Rendered images with source text
◇ ◇ ◇ ◇ ◇ ◇ ◇

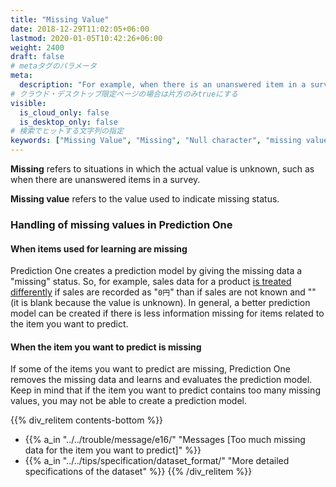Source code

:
 ```yaml
---
title: "Missing Value"
date: 2018-12-29T11:02:05+06:00
lastmod: 2020-01-05T10:42:26+06:00
weight: 2400
draft: false
# metaタグのパラメータ
meta:
  description: "For example, when there is an unanswered item in a survey, the actual value is unknown or not recorded, and is called [Missing]."
# クラウド・デスクトップ限定ページの場合は片方のみtrueにする
visible:
  is_cloud_only: false
  is_desktop_only: false
# 検索でヒットする文字列の指定
keywords: ["Missing Value", "Missing", "Null character", "missing value", "Blank space"]
---
```


**Missing** refers to situations in which the actual value is unknown, such as when there are unanswered items in a survey.

**Missing value** refers to the value used to indicate missing status.

### Handling of missing values in Prediction One

#### When items used for learning are missing

Prediction One creates a prediction model by giving the missing data a "missing" status.
So, for example, sales data for a product <u>is treated differently</u> if sales are recorded as "`0円`" than if sales are not known and "" (it is blank because the value is unknown).
In general, a better prediction model can be created if there is less information missing for items related to the item you want to predict.

#### When the item you want to predict is missing

If some of the items you want to predict are missing, Prediction One removes the missing data and learns and evaluates the prediction model.
Keep in mind that if the item you want to predict contains too many missing values, you may not be able to create a prediction model.

{{% div_relitem contents-bottom %}}

- {{% a_in "../../trouble/message/e16/" "Messages [Too much missing data for the item you want to predict]" %}}
- {{% a_in "../../tips/specification/dataset_format/" "More detailed specifications of the dataset" %}}
  {{% /div_relitem %}}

◇ ◇ ◇ ◇ ◇ ◇ ◇

> **Work to be completed**
Look through the entries above. Copy each line in which the string "actual" occurs.

> **Exercise response**
  description: "For example, when there is an unanswered item in a survey, the actual value is unknown or not recorded, and is called [Missing]."
**Missing** refers to situations in which the actual value is unknown, such as when there are unanswered items in a survey.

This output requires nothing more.